Growth factor withdrawal assays have emerged as valuable tools to study neurological conditions associated with apoptosis. Neuronal cultures, depending on subtypes, rely on the substitution of multiple growth factors to maintain viability and health.
B27 is a widely used neuronal culture supplement that contains essential growth factors and nutrients supporting neuronal survival and function. By removing B27 from the culture medium of primary cortical neurons, the effects of growth factor deprivation in certain neurological conditions, like neurodegenerative diseases, ischemic injuries, developmental disorders, neuronal aging and neuroinflammatory conditions, can be mimicked.
Growth factor withdrawal assays allow for the examination of growth factor deprivation effects such as neuronal viability, morphology, functionality, and signaling pathways involved in multiple neurological conditions.
B27 withdrawal reduces cell viability in cortical mouse neurons (Fig. 1). The effect can be reversed through treatment with brain-derived neurotrophic factor (BDNF).
Figure 1: Metabolic activity assay (MTT) in murine cortical neurons upon withdrawal of B27. Data are displayed as group means (n=6) and represented as percent of the vehicle control. BDNF at the highest three concentrations (BDNF-2 to -4) significantly increases viability of the cells. One-way ANOVA followed by Dunnet’s post hoc test. ***P<0.001.
The effect of growth factor withdrawal on apoptosis (Fig.2A) and necrosis (Fig.2B) can be evaluated by the YO-PRO™-1 Iodide assay. Analysis of murine cortical neurons shows that the effect can be reversed by BDNF treatment (Fig. 2).
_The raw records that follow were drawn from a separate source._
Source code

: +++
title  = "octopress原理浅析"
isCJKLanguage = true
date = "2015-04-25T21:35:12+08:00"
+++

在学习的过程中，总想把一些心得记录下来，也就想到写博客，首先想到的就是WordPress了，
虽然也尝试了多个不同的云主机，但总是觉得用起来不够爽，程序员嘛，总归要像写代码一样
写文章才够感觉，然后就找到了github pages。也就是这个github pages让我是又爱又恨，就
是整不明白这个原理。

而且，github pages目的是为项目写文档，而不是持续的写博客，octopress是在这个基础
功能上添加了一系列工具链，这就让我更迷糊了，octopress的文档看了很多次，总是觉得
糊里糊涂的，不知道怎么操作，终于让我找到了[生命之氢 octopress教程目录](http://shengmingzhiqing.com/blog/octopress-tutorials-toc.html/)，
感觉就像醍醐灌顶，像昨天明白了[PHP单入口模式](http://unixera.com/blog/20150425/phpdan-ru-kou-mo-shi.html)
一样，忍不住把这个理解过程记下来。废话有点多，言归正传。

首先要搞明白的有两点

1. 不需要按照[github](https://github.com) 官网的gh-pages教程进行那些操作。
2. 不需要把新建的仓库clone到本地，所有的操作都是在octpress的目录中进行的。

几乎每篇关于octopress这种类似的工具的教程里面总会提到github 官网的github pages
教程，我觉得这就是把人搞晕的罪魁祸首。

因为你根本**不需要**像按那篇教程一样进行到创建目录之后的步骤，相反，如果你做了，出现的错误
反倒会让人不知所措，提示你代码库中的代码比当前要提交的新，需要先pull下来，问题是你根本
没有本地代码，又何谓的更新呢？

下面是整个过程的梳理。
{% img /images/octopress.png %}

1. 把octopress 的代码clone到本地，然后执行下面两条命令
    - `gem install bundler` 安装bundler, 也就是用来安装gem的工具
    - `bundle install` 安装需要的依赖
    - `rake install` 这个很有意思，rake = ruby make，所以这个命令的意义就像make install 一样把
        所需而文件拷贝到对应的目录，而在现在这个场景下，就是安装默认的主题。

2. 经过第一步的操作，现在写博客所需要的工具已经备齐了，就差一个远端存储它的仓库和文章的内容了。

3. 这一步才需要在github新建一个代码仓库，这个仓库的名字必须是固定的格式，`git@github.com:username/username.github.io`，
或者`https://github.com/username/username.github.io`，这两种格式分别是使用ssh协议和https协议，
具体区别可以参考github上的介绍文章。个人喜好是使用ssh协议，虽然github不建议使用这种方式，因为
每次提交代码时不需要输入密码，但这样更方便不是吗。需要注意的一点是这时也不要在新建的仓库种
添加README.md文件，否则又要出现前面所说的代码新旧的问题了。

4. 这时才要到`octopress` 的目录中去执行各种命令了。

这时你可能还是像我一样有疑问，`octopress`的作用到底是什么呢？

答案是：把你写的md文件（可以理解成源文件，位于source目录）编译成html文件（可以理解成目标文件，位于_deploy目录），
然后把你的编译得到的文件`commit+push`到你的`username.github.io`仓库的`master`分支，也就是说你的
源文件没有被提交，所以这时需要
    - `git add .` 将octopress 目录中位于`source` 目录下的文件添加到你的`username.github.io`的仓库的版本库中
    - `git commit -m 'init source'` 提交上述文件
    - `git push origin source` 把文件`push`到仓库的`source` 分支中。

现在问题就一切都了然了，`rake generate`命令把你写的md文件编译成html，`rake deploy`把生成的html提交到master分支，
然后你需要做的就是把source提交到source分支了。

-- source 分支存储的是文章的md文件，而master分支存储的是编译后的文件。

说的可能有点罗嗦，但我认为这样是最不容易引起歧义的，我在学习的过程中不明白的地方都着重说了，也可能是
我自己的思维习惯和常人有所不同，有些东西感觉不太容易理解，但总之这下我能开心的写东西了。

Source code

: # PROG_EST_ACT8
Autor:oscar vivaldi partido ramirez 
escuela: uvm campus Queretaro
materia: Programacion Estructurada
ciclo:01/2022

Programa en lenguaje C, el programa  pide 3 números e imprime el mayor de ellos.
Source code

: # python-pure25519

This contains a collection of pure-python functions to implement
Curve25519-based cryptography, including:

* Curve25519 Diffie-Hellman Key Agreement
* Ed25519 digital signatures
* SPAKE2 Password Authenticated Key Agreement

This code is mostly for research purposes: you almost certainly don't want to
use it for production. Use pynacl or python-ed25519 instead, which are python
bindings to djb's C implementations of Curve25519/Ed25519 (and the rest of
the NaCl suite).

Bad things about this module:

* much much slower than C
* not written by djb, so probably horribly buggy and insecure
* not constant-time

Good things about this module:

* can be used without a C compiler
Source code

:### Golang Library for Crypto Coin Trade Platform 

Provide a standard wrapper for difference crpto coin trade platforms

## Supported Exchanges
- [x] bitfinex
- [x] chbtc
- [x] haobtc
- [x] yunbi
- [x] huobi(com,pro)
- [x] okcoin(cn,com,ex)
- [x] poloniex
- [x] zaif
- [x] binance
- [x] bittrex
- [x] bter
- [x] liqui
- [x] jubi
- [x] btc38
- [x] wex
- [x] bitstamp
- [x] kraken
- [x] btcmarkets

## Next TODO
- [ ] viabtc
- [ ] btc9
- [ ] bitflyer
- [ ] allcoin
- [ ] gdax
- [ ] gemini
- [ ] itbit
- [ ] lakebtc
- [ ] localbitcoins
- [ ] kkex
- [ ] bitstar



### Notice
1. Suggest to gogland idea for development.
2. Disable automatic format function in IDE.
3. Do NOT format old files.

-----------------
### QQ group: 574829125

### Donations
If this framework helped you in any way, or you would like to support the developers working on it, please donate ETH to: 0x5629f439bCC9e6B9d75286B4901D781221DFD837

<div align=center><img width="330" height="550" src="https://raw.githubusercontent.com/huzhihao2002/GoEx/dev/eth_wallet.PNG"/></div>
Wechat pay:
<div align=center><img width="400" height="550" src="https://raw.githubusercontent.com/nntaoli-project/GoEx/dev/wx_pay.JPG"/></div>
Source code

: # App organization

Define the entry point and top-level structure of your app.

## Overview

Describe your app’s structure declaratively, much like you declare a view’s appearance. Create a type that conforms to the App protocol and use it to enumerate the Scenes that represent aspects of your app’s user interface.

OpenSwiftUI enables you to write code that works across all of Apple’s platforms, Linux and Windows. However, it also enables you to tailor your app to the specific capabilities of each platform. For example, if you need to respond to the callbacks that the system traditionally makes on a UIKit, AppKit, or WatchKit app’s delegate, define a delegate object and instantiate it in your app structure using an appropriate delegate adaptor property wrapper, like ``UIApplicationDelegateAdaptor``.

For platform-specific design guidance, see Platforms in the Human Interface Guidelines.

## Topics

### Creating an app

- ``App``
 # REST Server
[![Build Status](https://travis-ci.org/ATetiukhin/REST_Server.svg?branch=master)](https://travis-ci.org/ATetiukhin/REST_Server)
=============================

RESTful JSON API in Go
Figure 2: YO-PRO™-1 Iodide assay to detect apoptotic cells (A) in combination with PI staining for necrotic cells (B). Data are displayed as group means (n=5) and represented as percent of the vehicle control. BDNF significantly reduces the amount of necrotic and apoptotic cells after B27 removal. Unpaired t-test: *p<0.05 **P<0.01.
Furthermore, B27 withdrawal induced apoptosis can be monitored in live cells using the Incucyte® live-cell imaging system.